Dr. Craik Fergus, Craik Fergus, Baycrest Health Sciences, Rotman Research Institute

Baycrest’s RRI pioneer inducted into American Academy of Arts & Sciences

Dr. Fergus Craik was inducted into the American Academy of Arts & Sciences on October 8, joining the world’s most accomplished scholars, scientists, writers and artists.

Dr. Craik, senior scientist at the Rotman Research Institute (RRI), joins the Academy as a foreign honorary member for demonstrated excellence in the field of psychology. The Academy boasts an exclusive membership including George Washington, Benjamin Franklin, Thomas Jefferson, Alexander Graham Bell and Albert Einstein.

His work has greatly impacted our understanding of how memories are created and how memory changes with age. He discovered that during aging, older adults have a difficult time remembering information offhand, but once an environmental support or a hint is provided to trigger a memory, their ability to remember is greatly enhanced.

“This theory can be applied to designing homes for older adults since their cognitive abilities are supported by familiar environments,” says Dr. Craik, who has been at the RRI since its inception in 1989. “If older adults move into a long-term care home, it’s best that they bring as many things as possible from their previous home to support their cognitive abilities, as these are often temporarily depressed when entering a new environment.”

He is best known for his work on the psychological theory, levels of processing, which presented the idea that the depth of mental analysis impacts a person’s ability to recall information. This theory shed new light on the scientific community’s understanding of memory at the time and has since become well-accepted in cognitive psychology.

Dr. Craik has also been involved in Baycrest’s groundbreaking study on bilingualism’s effect in delaying the onset of Alzheimer’s symptoms. The research team led by Dr. Ellen Bialystok, Rotman Research Institute Associate Scientist and York University Professor of Psychology, continues to explore bilingualism’s effect on normal aging and on patients with mild cognitive impairment, a condition that leads to a higher risk of dementia.

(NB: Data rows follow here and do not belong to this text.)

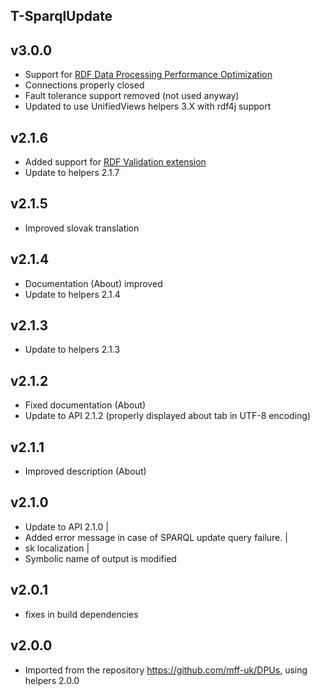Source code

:T-SparqlUpdate
----------

v3.0.0
---
* Support for [RDF Data Processing Performance Optimization](https://grips.semantic-web.at/display/UDDOC/RDF+Data+Processing+Performance+Optimization)
* Connections properly closed
* Fault tolerance support removed (not used anyway)
* Updated to use UnifiedViews helpers 3.X with rdf4j support

v2.1.6
---
* Added support for [RDF Validation extension](https://grips.semantic-web.at/display/UDDOC/RDF+Validation)
* Update to helpers 2.1.7

v2.1.5
---
* Improved slovak translation

v2.1.4
---
* Documentation (About) improved
* Update to helpers 2.1.4

v2.1.3
---
* Update to helpers 2.1.3

v2.1.2
---
* Fixed documentation (About)
* Update to API 2.1.2 (properly displayed about tab in UTF-8 encoding)

v2.1.1
---
* Improved description (About)

v2.1.0
---
* Update to API 2.1.0        |
* Added error message in case of SPARQL update query failure. |
* sk localization |
* Symbolic name of output is modified

v2.0.1
---
* fixes in build dependencies

v2.0.0
---
* Imported from the repository https://github.com/mff-uk/DPUs, using helpers 2.0.0
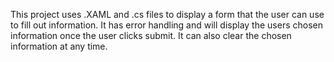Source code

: This project uses .XAML and .cs files to display a form that the user can use to fill out information. It has error handling and will display the users chosen information once the user clicks submit. It can also clear the chosen information at any time. 
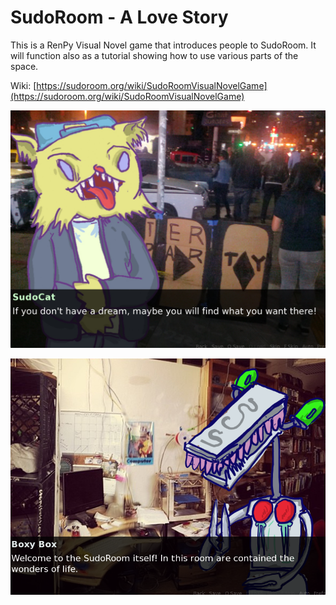 # SudoRoom - A Love Story

This is a RenPy Visual Novel game that introduces people to SudoRoom.
It will function also as a tutorial showing how to use various parts of the space.

Wiki: [https://sudoroom.org/wiki/SudoRoomVisualNovelGame](https://sudoroom.org/wiki/SudoRoomVisualNovelGame)

![Sudoroom cat dream](images/screenshots/dream.jpg)

![SudoRoom Cat](images/screenshots/image3.png)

Research will help in discovering how bilingualism and other life experiences, such as higher education and a cognitively-challenging occupation, contribute to “cognitive reserve” that protects the brain from developing dementia. Understanding the ways these experiences change the brain could lead to the development of targeted programs that delay the onset of neurodegenerative diseases among older adults.

“Dr. Fergus Craik’s research provides a fundamental understanding of the human memory and how it changes during aging,” says Dr. Randy McIntosh, Baycrest’s Vice-President of Research and Director of the RRI. “His work forms the crux of developing translational research programs.”

Dr. Craik was previously recognized by being named a Fellow of the Royal Society of Canada and Fellow of the Royal Society of London. He was also awarded a prestigious Killam Prize by the Canada Council.

Founded in 1780, the American Academy of Arts and Sciences is one of the United States’ oldest learned societies and independent policy research centers, convening leaders from the academic, business, and government sectors to respond to the challenges facing the nation and the world.